Obat Herbal Diharapkan Bisa Naik Kelas

  • 30 Mar
  • Prov Jateng
  • No Comments

Semarang – Jamu herbal diharapkan naik kelas menjadi fitofarmaka, atau obat yang diresepkan oleh dokter. Pasalnya, saat ini masyarakat cenderung memilih obat-obat herbal ketika sakit.

 

“Kita harapkan industri obat herbal bukan hanya di level jamu tapi menjadi obat herbal terstandart. Dan itu naik lagi menjadi fitofarmaka yang bisa diresepkan oleh para dokter. Kemarin kita undang Dirut PT Phapros.
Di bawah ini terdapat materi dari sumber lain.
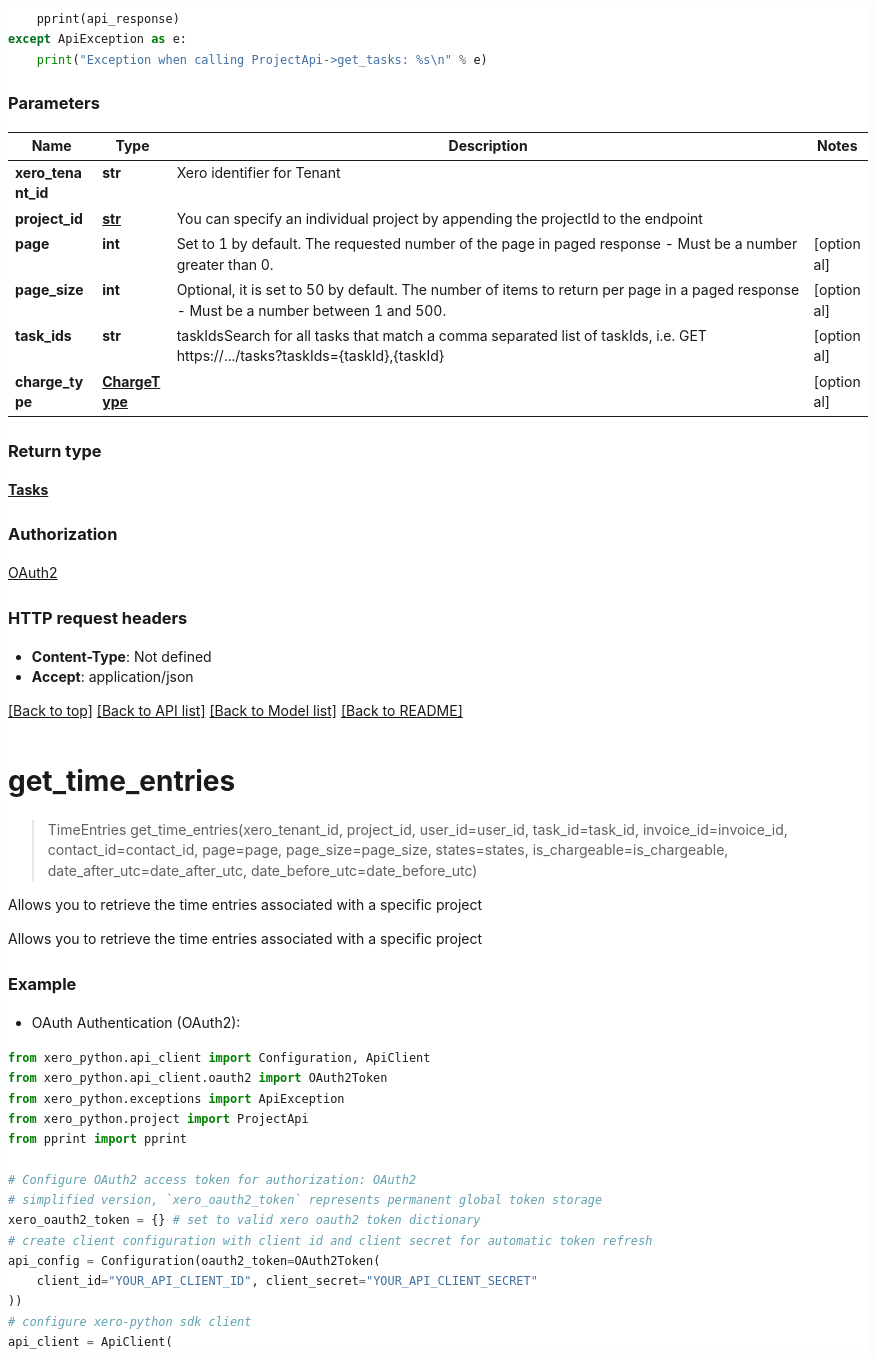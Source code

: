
 ```python
    pprint(api_response)
except ApiException as e:
    print("Exception when calling ProjectApi->get_tasks: %s\n" % e)
```

### Parameters

Name | Type | Description  | Notes
------------- | ------------- | ------------- | -------------
 **xero_tenant_id** | **str**| Xero identifier for Tenant | 
 **project_id** | [**str**](.md)| You can specify an individual project by appending the projectId to the endpoint | 
 **page** | **int**| Set to 1 by default. The requested number of the page in paged response - Must be a number greater than 0. | [optional] 
 **page_size** | **int**| Optional, it is set to 50 by default. The number of items to return per page in a paged response - Must be a number between 1 and 500. | [optional] 
 **task_ids** | **str**| taskIdsSearch for all tasks that match a comma separated list of taskIds, i.e. GET https://.../tasks?taskIds&#x3D;{taskId},{taskId} | [optional] 
 **charge_type** | [**ChargeType**](.md)|  | [optional] 

### Return type

[**Tasks**](Tasks.md)

### Authorization

[OAuth2](../README.md#OAuth2)

### HTTP request headers

 - **Content-Type**: Not defined
 - **Accept**: application/json

[[Back to top]](#) [[Back to API list]](../README.md#documentation-for-api-endpoints) [[Back to Model list]](../README.md#documentation-for-models) [[Back to README]](../README.md)

# **get_time_entries**
> TimeEntries get_time_entries(xero_tenant_id, project_id, user_id=user_id, task_id=task_id, invoice_id=invoice_id, contact_id=contact_id, page=page, page_size=page_size, states=states, is_chargeable=is_chargeable, date_after_utc=date_after_utc, date_before_utc=date_before_utc)

Allows you to retrieve the time entries associated with a specific project

Allows you to retrieve the time entries associated with a specific project

### Example

* OAuth Authentication (OAuth2): 
```python
from xero_python.api_client import Configuration, ApiClient
from xero_python.api_client.oauth2 import OAuth2Token
from xero_python.exceptions import ApiException
from xero_python.project import ProjectApi
from pprint import pprint

# Configure OAuth2 access token for authorization: OAuth2
# simplified version, `xero_oauth2_token` represents permanent global token storage
xero_oauth2_token = {} # set to valid xero oauth2 token dictionary
# create client configuration with client id and client secret for automatic token refresh
api_config = Configuration(oauth2_token=OAuth2Token(
    client_id="YOUR_API_CLIENT_ID", client_secret="YOUR_API_CLIENT_SECRET"
))
# configure xero-python sdk client
api_client = ApiClient(
```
Dirut Phapros memberi masukan kepada kami, bahwa kehidupan masyarakat pun sudah tidak mau pakai obat kimia,” tutur Deputi Bidang Teknologi Agroindustri dan Bioteknologi (TAB) Badan Pengkajian dan Penerapan Teknologi (BPPT) Prof Eniya Listiani Dewi, dalam Rapat Kerja Deputi Bidang TAB BPPT 2017 di Hotel Patrajasa, Kamis (30/3).

 

Eniya menambahkan, untuk menguatkan industri jamu, BPPT sendiri sudah melakukan kerja sama dengan Jamu Jago. Antara lain, berupa memberikan fasilitas mesin ekstraksi untuk bahan baku jamu, yang dibuat sendiri oleh BPPT dan sudah dioperasionalkan Jamu Jago selama 10 tahun.

 

“Saat ini kita juga penguatan di industri ekstraksi untuk bahan baku jamu. Kita mesinnya bisa membuat dan sudah terbukti tahan 10 tahun di Jamu Jago,” ujarnya.

 

Sekretaris Daerah Provinsi Jawa Tengah Dr Ir Sri Puryono KS MP menambahkan, selama ini industri jamu yang besar masih kekurangan bahan baku. Salah satunya jahe yang budidayanya di Jateng belum bisa memenuhi kebutuhan dan mesti mendatangkan dari luar provinsi, bahkan impor.

 

“Namanya jahe mendatangkan dari NTT, bahkan impor. Kenapa seperti itu ketika saya tanya kepada pengusaha jamu. Katanya, yang penting kadar sreng-nya (aromanya). Ini nanti jadi tugas BPPT. Ginger-nya itu kadarnya kayak apa. Kan seperti garam ada kadar NaCL-nya. Kalau lebih dari 96 persen okelah,” jelasnya.

 

Sekda berpandangan, untuk memenuhi permintaan bahan baku jamu sesuai standar pabrikan, BPPT perlu memberi pelatihan, pendampingan, dan juga bibit kepada para petani tanaman jamu. Dengan begitu, petani juga akan merasakan manfaat ketika bahan bakunya dapat diterima pabrik.

 

“Misalnya benih jahe gajah kualitas pertama dengan kadar ginger sreng-nya sekian persen. Dikawal. Jangan diserahkan petani saja. Nanti tidak jadi,” pintanya.